::: SOURCE RECORDS :::
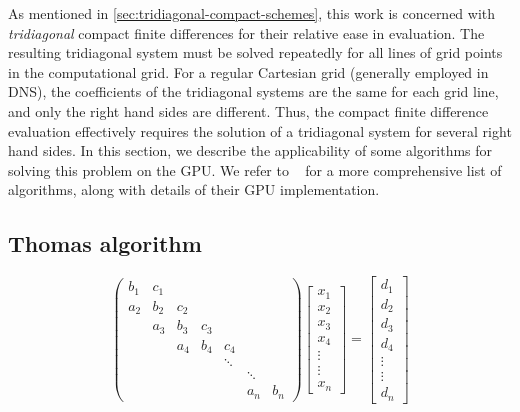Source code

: As mentioned in \ref{sec:tridiagonal-compact-schemes},
this work is concerned with
\emph{tridiagonal} compact finite differences
for their relative ease in evaluation.
The resulting tridiagonal system must be solved
repeatedly for all lines of grid points in the computational grid.
For a regular Cartesian grid (generally employed in DNS),
the coefficients of the tridiagonal systems
are the same for each grid line,
and only the right hand sides are different.
Thus, the compact finite difference evaluation
effectively requires the solution of a tridiagonal system
for several right hand sides.
In this section,
we describe the applicability of some algorithms
for solving this problem on the GPU.
We refer to ~\cite{chang2014guide} for
a more comprehensive list of algorithms,
along with details of their GPU implementation.

\subsection{Thomas algorithm}

\begin{equation} \label{eqn:general-tridiagonal-system}
\begin{pmatrix}
     b_1 & c_1  \\
     a_2 & b_2  &  c_2  \\
         & a_3  &  b_3 &  c_3  \\
         &      &  a_4 &  b_4 &  c_4  \\
         &      &      &      &  \ddots \\
         &      &      &      &     &  \ddots  \\
         &      &      &      &     &  a_n  &  b_n
\end{pmatrix}
\begin{bmatrix}
    x_1 \\
    x_2 \\
    x_3 \\
    x_4 \\
    \vdots \\
    \vdots \\
    x_n
 \end{bmatrix}
=
\begin{bmatrix}
   d_1 \\
   d_2 \\
   d_3 \\
   d_4 \\
   \vdots \\
   \vdots \\
   d_{n}
\end{bmatrix}
\end{equation}

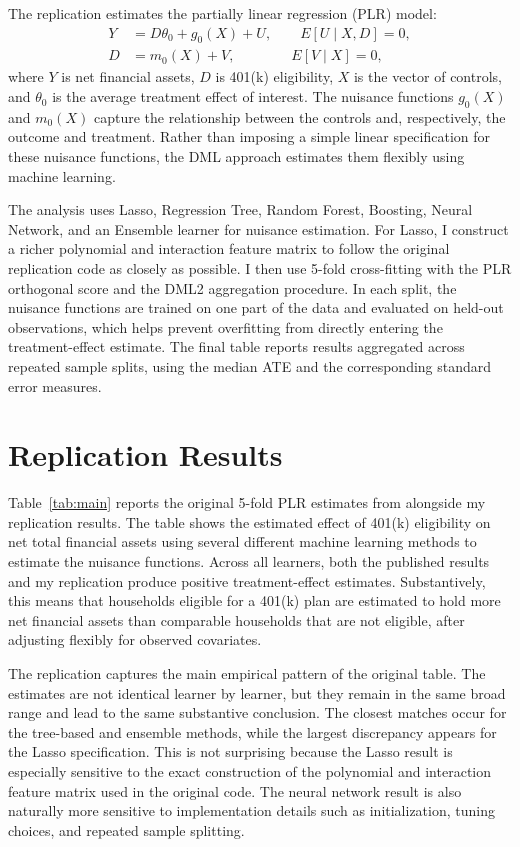 \documentclass[12pt]{article}
\begin{document}
	The replication estimates the partially linear regression (PLR) model:
	\begin{align}
		Y &= D\theta_0 + g_0(X) + U, \qquad E[U \mid X, D] = 0, \\
		D &= m_0(X) + V, \qquad\qquad  E[V \mid X] = 0,
	\end{align}
	where $Y$ is net financial assets, $D$ is 401(k) eligibility, $X$ is the vector of controls, and $\theta_0$ is the average treatment effect of interest. The nuisance functions $g_0(X)$ and $m_0(X)$ capture the relationship between the controls and, respectively, the outcome and treatment. Rather than imposing a simple linear specification for these nuisance functions, the DML approach estimates them flexibly using machine learning.
	
	The analysis uses Lasso, Regression Tree, Random Forest, Boosting, Neural Network, and an Ensemble learner for nuisance estimation. For Lasso, I construct a richer polynomial and interaction feature matrix to follow the original replication code as closely as possible. I then use 5-fold cross-fitting with the PLR orthogonal score and the DML2 aggregation procedure. In each split, the nuisance functions are trained on one part of the data and evaluated on held-out observations, which helps prevent overfitting from directly entering the treatment-effect estimate. The final table reports results aggregated across repeated sample splits, using the median ATE and the corresponding standard error measures.
	
	\section{Replication Results}
	
	Table~\ref{tab:main} reports the original 5-fold PLR estimates from \cite{chernozhukov2018} alongside my replication results. The table shows the estimated effect of 401(k) eligibility on net total financial assets using several different machine learning methods to estimate the nuisance functions. Across all learners, both the published results and my replication produce positive treatment-effect estimates. Substantively, this means that households eligible for a 401(k) plan are estimated to hold more net financial assets than comparable households that are not eligible, after adjusting flexibly for observed covariates.
	
	
	
	The replication captures the main empirical pattern of the original table. The estimates are not identical learner by learner, but they remain in the same broad range and lead to the same substantive conclusion. The closest matches occur for the tree-based and ensemble methods, while the largest discrepancy appears for the Lasso specification. This is not surprising because the Lasso result is especially sensitive to the exact construction of the polynomial and interaction feature matrix used in the original code. The neural network result is also naturally more sensitive to implementation details such as initialization, tuning choices, and repeated sample splitting.
	
\end{document}
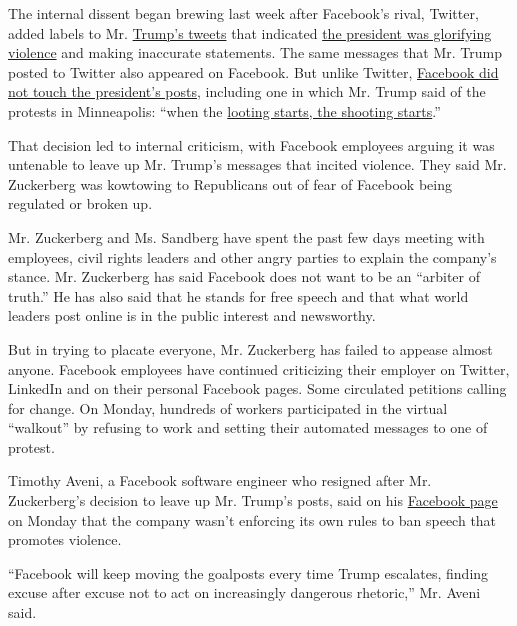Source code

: The internal dissent began brewing last week after Facebook's rival,
Twitter, added labels to Mr.
\href{https://www.nytimes3xbfgragh.onion/2020/06/03/us/politics/trump-twitter-fact-check.html}{Trump's
tweets} that indicated
\href{https://www.nytimes3xbfgragh.onion/2020/05/29/technology/trump-twitter-minneapolis-george-floyd.html}{the
president was glorifying violence} and making inaccurate statements. The
same messages that Mr. Trump posted to Twitter also appeared on
Facebook. But unlike Twitter,
\href{https://www.nytimes3xbfgragh.onion/2020/05/29/technology/twitter-facebook-zuckerberg-trump.html}{Facebook
did not touch the president's posts}, including one in which Mr. Trump
said of the protests in Minneapolis: ``when the
\href{https://www.nytimes3xbfgragh.onion/2020/05/29/us/looting-starts-shooting-starts.html}{looting
starts, the shooting starts}.''

That decision led to internal criticism, with Facebook employees arguing
it was untenable to leave up Mr. Trump's messages that incited violence.
They said Mr. Zuckerberg was kowtowing to Republicans out of fear of
Facebook being regulated or broken up.

Mr. Zuckerberg and Ms. Sandberg have spent the past few days meeting
with employees, civil rights leaders and other angry parties to explain
the company's stance. Mr. Zuckerberg has said Facebook does not want to
be an ``arbiter of truth.'' He has also said that he stands for free
speech and that what world leaders post online is in the public interest
and newsworthy.

But in trying to placate everyone, Mr. Zuckerberg has failed to appease
almost anyone. Facebook employees have continued criticizing their
employer on Twitter, LinkedIn and on their personal Facebook pages. Some
circulated petitions calling for change. On Monday, hundreds of workers
participated in the virtual ``walkout'' by refusing to work and setting
their automated messages to one of protest.

Timothy Aveni, a Facebook software engineer who resigned after Mr.
Zuckerberg's decision to leave up Mr. Trump's posts, said on his
\href{https://www.facebookcorewwwi.onion/timothy.j.aveni/posts/3006224359465567}{Facebook
page} on Monday that the company wasn't enforcing its own rules to ban
speech that promotes violence.

``Facebook will keep moving the goalposts every time Trump escalates,
finding excuse after excuse not to act on increasingly dangerous
rhetoric,'' Mr. Aveni said.

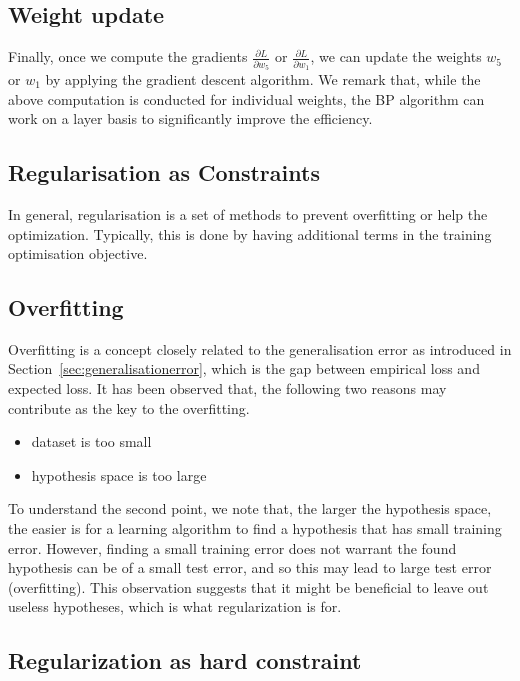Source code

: \subsection*{Weight update}

Finally, once we compute the gradients $\displaystyle  \frac{{\partial L}}{{\partial w_5}}$ or $\displaystyle  \frac{{\partial L}}{{\partial w_1}}$, we can update the weights $w_5$ or $w_1$ by applying the gradient descent algorithm. We remark that, while the above computation is conducted for individual weights, the BP algorithm can work on a layer basis to significantly improve the efficiency. 

\subsection{Regularisation as Constraints}

In general, regularisation is a set of methods to  prevent overfitting or help the optimization. Typically, this is done by having additional terms in the training optimisation objective. 

\subsection*{Overfitting}

Overfitting is a concept closely related to the generalisation error as introduced in Section~\ref{sec:generalisationerror}, which is the gap between empirical loss and expected loss. 
It has been observed that, the following two reasons may contribute as the key to the overfitting. 

\begin{itemize}
    \item dataset is too small
    \item hypothesis space is too large
\end{itemize}

To understand the second point, we note that, the larger the hypothesis space, the easier is for a learning algorithm to find a hypothesis that has small training error. However, finding a small training error does not warrant the found hypothesis can be of a small test error, and so this may lead to large test error (overfitting). This observation suggests that it might be beneficial to leave out useless hypotheses, which is what regularization is for. 

\subsection*{Regularization as hard constraint}

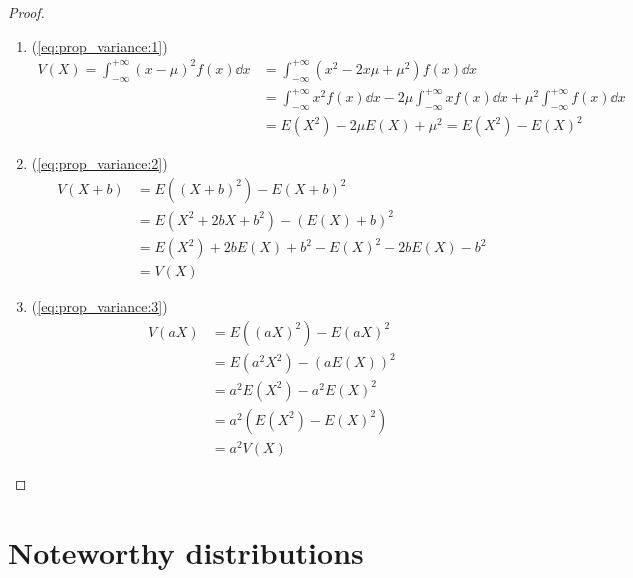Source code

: \documentclass[14pt]{extarticle}
\begin{document}
\begin{proof}
    \skiplineafterproof
    \begin{enumerate}[label=\roman*.]
        \item (\autoref{eq:prop_variance:1})
              \begin{align}
                  V(X) = \int_{-\infty}^{+\infty} (x - \mu)^2 f(x) \dd{x} & = \int_{-\infty}^{+\infty} (x^2 - 2x\mu + \mu^2) f(x) \dd{x}                                                                          \\
                                                                          & = \int_{-\infty}^{+\infty} x^2 f(x) \dd{x} - 2\mu \int_{-\infty}^{+\infty} x f(x) \dd{x} + \mu^2 \int_{-\infty}^{+\infty} f(x) \dd{x} \\
                                                                          & = E(X^2) - 2\mu E(X) + \mu^2 = E(X^2) - E(X)^2
              \end{align}

        \item (\autoref{eq:prop_variance:2})
              \begin{align}
                  V(X + b) & = E((X + b)^2) - E(X + b)^2                     \\
                           & = E(X^2 + 2bX + b^2) - (E(X) + b)^2             \\
                           & = E(X^2) + 2bE(X) + b^2 - E(X)^2 - 2bE(X) - b^2 \\
                           & = V(X)
              \end{align}

        \item (\autoref{eq:prop_variance:3})
              \begin{align}
                  V(aX) & = E((aX)^2) - E(aX)^2     \\
                        & = E(a^2 X^2) - (aE(X))^2  \\
                        & = a^2 E(X^2) - a^2 E(X)^2 \\
                        & = a^2 (E(X^2) - E(X)^2)   \\
                        & = a^2 V(X)
              \end{align}
    \end{enumerate}
\end{proof}


\section{Noteworthy distributions}
\end{document}
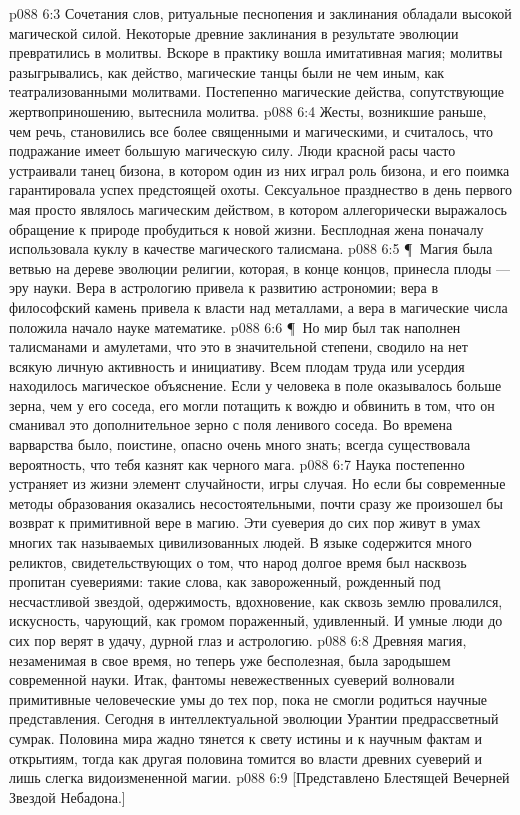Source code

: \vs p088 6:3 Сочетания слов, ритуальные песнопения и заклинания обладали высокой магической силой. Некоторые древние заклинания в результате эволюции превратились в молитвы. Вскоре в практику вошла имитативная магия; молитвы разыгрывались, как действо, магические танцы были не чем иным, как театрализованными молитвами. Постепенно магические действа, сопутствующие жертвоприношению, вытеснила молитва.
\vs p088 6:4 Жесты, возникшие раньше, чем речь, становились все более священными и магическими, и считалось, что подражание имеет большую магическую силу. Люди красной расы часто устраивали танец бизона, в котором один из них играл роль бизона, и его поимка гарантировала успех предстоящей охоты. Сексуальное празднество в день первого мая просто являлось магическим действом, в котором аллегорически выражалось обращение к природе пробудиться к новой жизни. Бесплодная жена поначалу использовала куклу в качестве магического талисмана.
\vs p088 6:5 \P\ Магия была ветвью на дереве эволюции религии, которая, в конце концов, принесла плоды --- эру науки. Вера в астрологию привела к развитию астрономии; вера в философский камень привела к власти над металлами, а вера в магические числа положила начало науке математике.
\vs p088 6:6 \P\ Но мир был так наполнен талисманами и амулетами, что это в значительной степени, сводило на нет всякую личную активность и инициативу. Всем плодам труда или усердия находилось магическое объяснение. Если у человека в поле оказывалось больше зерна, чем у его соседа, его могли потащить к вождю и обвинить в том, что он сманивал это дополнительное зерно с поля ленивого соседа. Во времена варварства было, поистине, опасно очень много знать; всегда существовала вероятность, что тебя казнят как черного мага.
\vs p088 6:7 Наука постепенно устраняет из жизни элемент случайности, игры случая. Но если бы современные методы образования оказались несостоятельными, почти сразу же произошел бы возврат к примитивной вере в магию. Эти суеверия до сих пор живут в умах многих так называемых цивилизованных людей. В языке содержится много реликтов, свидетельствующих о том, что народ долгое время был насквозь пропитан суевериями: такие слова, как завороженный, рожденный под несчастливой звездой, одержимость, вдохновение, как сквозь землю провалился, искусность, чарующий, как громом пораженный, удивленный. И умные люди до сих пор верят в удачу, дурной глаз и астрологию.
\vs p088 6:8 Древняя магия, незаменимая в свое время, но теперь уже бесполезная, была зародышем современной науки. Итак, фантомы невежественных суеверий волновали примитивные человеческие умы до тех пор, пока не смогли родиться научные представления. Сегодня в интеллектуальной эволюции Урантии предрассветный сумрак. Половина мира жадно тянется к свету истины и к научным фактам и открытиям, тогда как другая половина томится во власти древних суеверий и лишь слегка видоизмененной магии.
\vs p088 6:9 [Представлено Блестящей Вечерней Звездой Небадона.]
:::
● WHAT YOU NEED TO DO: What the answer needs is every line from the data above with "decision" in it.

● TASK RESPONSE:
That decision led to internal criticism, with Facebook employees arguing
Zuckerberg's decision to leave up Mr. Trump's posts, said on his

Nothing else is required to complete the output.